Healy Howl: Georgetown University (Washington, D.C.)
When the movie The Exorcist debuted in 1973, Georgetown University students were some of the most excited movie goers. Since parts of the movie were filmed on campus, their excitement was understandable. Over the 42 years since the movie first came out, that excitement hasn’t dissipated at GU.
Each Halloween, the movie is screened on campus and set to end just before midnight. Students immediately head to the campus cemetery and celebrate — by howling at the moon. The Healy Howl, as it is known, is by far one of the eeriest college traditions and it can be heard throughout campus.
Birthday Dunk: Occidental College (Los Angeles, Calif.)
Birthday celebrations in college are generally filled with parties and dinners at Mexican restaurants but if you are a student at Occidental College in Los Angeles, Calif., your birthday is likely to also include some anxiety.
For years, student’s birthdays have been marked by their friends dunking them in The Fountain. The tricky thing about the tradition is that it can happen at any time. You could be pulled out of bed, the dining hall, or even class!
Headed to Stetson University in Florida? Same thing, you’re going in on your birthday. Say hello to the Holler Fountain.
Pterodactyl Hunt: Swarthmore College (Swarthmore, Pa.)
On an evening in early October, foam swords, garbage bags and pterodactyls are the ingredients for a college tradition unlike any other. The annual Pterodactyl Hunt on campus at Swarthmore College began as an inside joke, but quickly became an event on campus that few are likely to miss. Organized by Psi Phi, the science fiction club on campus, the event is a massive success each year.
Students act either as hunters or monsters and don either white or black garbage bags (called armor and required to participate) to differentiate themselves. Although there are very specific rules and characters, most students are more interested in running around and bashing each other with foam weapons.
The Primal Scream/Silent Dance Party: Carleton College (Northfield, Minn.)

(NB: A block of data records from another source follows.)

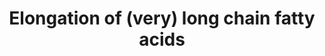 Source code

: ---
annotations:
- id: PW:0000029
  parent: classic metabolic pathway
  type: Pathway Ontology
  value: fatty acid biosynthetic pathway
- id: PW:0001136
  parent: classic metabolic pathway
  type: Pathway Ontology
  value: fatty acid elongation pathway
- id: PW:0000058
  parent: classic metabolic pathway
  type: Pathway Ontology
  value: fatty acid metabolic pathway
authors:
- DeSl
- MaintBot
- Egonw
- Conroy lipids
- AlexanderPico
description: This pathway depicts the key steps in (very) long-chain fatty acid biosynthesis,
  belonging to the n-10, 9 and 7 series (counting first double bond from the methyl
  side). These are mainly synthesised from palmitic acid (C16:0), which is produced
  by FAS (fatty acid synthase).  The n-6 and 3 series can only be obtained from precursors
  in food. The elongation steps (addition of carbohydrates, increasing length of tail)
  are carried out by several Elovl-proteins. The desaturation (removal of hydrogens,
  creating double bonds within the tail) are possible by SCDs and Fads (where is position
  of the double bound addition is indicated after delta, counting from the COOH side).
last-edited: 2023-03-18
organisms:
- Mus musculus
redirect_from:
- /index.php/Pathway:WP4491
- /instance/WP4491
- /instance/WP4491_r125917
revision: r125917
schema-jsonld:
- '@context': https://schema.org/
  '@id': https://wikipathways.github.io/pathways/WP4491.html
  '@type': Dataset
  creator:
    '@type': Organization
    name: WikiPathways
  description: This pathway depicts the key steps in (very) long-chain fatty acid
    biosynthesis, belonging to the n-10, 9 and 7 series (counting first double bond
    from the methyl side). These are mainly synthesised from palmitic acid (C16:0),
    which is produced by FAS (fatty acid synthase).  The n-6 and 3 series can only
    be obtained from precursors in food. The elongation steps (addition of carbohydrates,
    increasing length of tail) are carried out by several Elovl-proteins. The desaturation
    (removal of hydrogens, creating double bonds within the tail) are possible by
    SCDs and Fads (where is position of the double bound addition is indicated after
    delta, counting from the COOH side).
  keywords:
  - C16:0
  - C16:1
  - C16:2
  - C18:0
  - C18:1
  - C18:2
  - C18:3
  - C18:4
  - C20:0
  - C20:1
  - C20:2
  - C20:3
  - C20:4
  - C20:5
  - C22:0
  - C22:1
  - C22:3
  - C22:4
  - C22:5
  - C22:6
  - C24:0
  - C24:1
  - C24:4
  - C24:5
  - C24:6
  - C26:0
  - C28:0
  - C30:0
  - C34:5
  - C34:6
  - Elovl1
  - Elovl2
  - Elovl3
  - Elovl4
  - Elovl5
  - Elovl6
  - Elovl7
  - Excess carbohydrates
  - Fads1
  - Fads2
  - Fads2 ?
  - Fas
  - SCD1
  - SCD2
  - SCD3
  - SCD4
  - 'delta-5 ? '
  license: CC0
  name: Elongation of (very) long chain fatty acids
seo: CreativeWork
title: Elongation of (very) long chain fatty acids
wpid: WP4491
--- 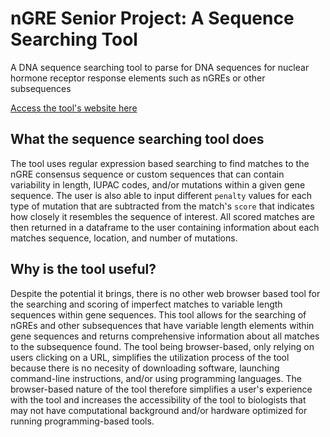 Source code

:# nGRE Senior Project: A Sequence Searching Tool

A DNA sequence searching tool to parse for DNA sequences for nuclear hormone receptor response elements such as nGREs or other subsequences

[Access the tool's website here](https://share.streamlit.io/hewittk/ngre-senior-project/streamlit_site/streamlit_sharing.py)

## What the sequence searching tool does

The tool uses regular expression based searching to find matches to the nGRE consensus sequence or custom sequences that can contain variability in length, IUPAC codes, and/or mutations within a given gene sequence. The user is also able to input different `penalty` values for each type of mutation that are subtracted from the match's `score` that indicates how closely it resembles the sequence of interest. All scored matches are then returned in a dataframe to the user containing information about each matches sequence, location, and number of mutations.

## Why is the tool useful?

Despite the potential it brings, there is no other web browser based tool for the searching and scoring of imperfect matches to variable length sequences within gene sequences. This tool allows for the searching of nGREs and other subsequences that have variable length elements within gene sequences and returns comprehensive information about all matches to the subsequence found. The tool being browser-based, only relying on users clicking on a URL, simplifies the utilization process of the tool because there is no necesity of downloading software, launching command-line instructions, and/or using programming languages. The browser-based nature of the tool therefore simplifies a user's experience with the tool and increases the accessibility of the tool to biologists that may not have computational background and/or hardware optimized for running programming-based tools.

At exactly 10:00 p.m. the night before finals start, the quiet town of Northfield, Minn., is rocked by the shrieking and wailing of the Carleton College students. The primal scream is the students’ way of blowing off a little finals studying steam before hitting the books again as if nothing happened.
If that’s not enough de-stressing for you, students have added a new, much more quiet, tradition in the past few years. At 11:00 PM on one of the two “reading nights” before finals, students sync up to a master playlist, put their headphones in and press play all at the same time. Then a massive dance party starts at the library and travels to other buildings on campus.
So, what will your traditions be? If you would like to get a jump on what to expect, use your always-handy search engine to probe the web pages of your new school and search for information on traditions. One final word, however. Unless you’re going to Reed College, I’ll bet you won’t find a tradition as weird as their Seventh Annual Nitrogen Day:
… Reed’s admiration for nitrogen seems worth a mention. Their outsized love for the chemical element goes back to 1992, when a group of students, troubled by “Nitrogen’s tendency to be overshadowed by flashy elements such as oxygen,” hosted the first Nitrogen Day on April 23. There was a speech titled “In Nitrogen We Trust,” hot dogs (nitrates, get it?) were grilled, and the band “Just Say N to O” played. The event remains a yearly tradition, though it’s always called the “Seventh Annual Nitrogen Day” because nitrogen is the seventh element. Today, students freeze things (like socks and other inanimate objects) with liquid nitrogen, hang in a beer garden with kegs “on nitro,” and even compose haikus about the element.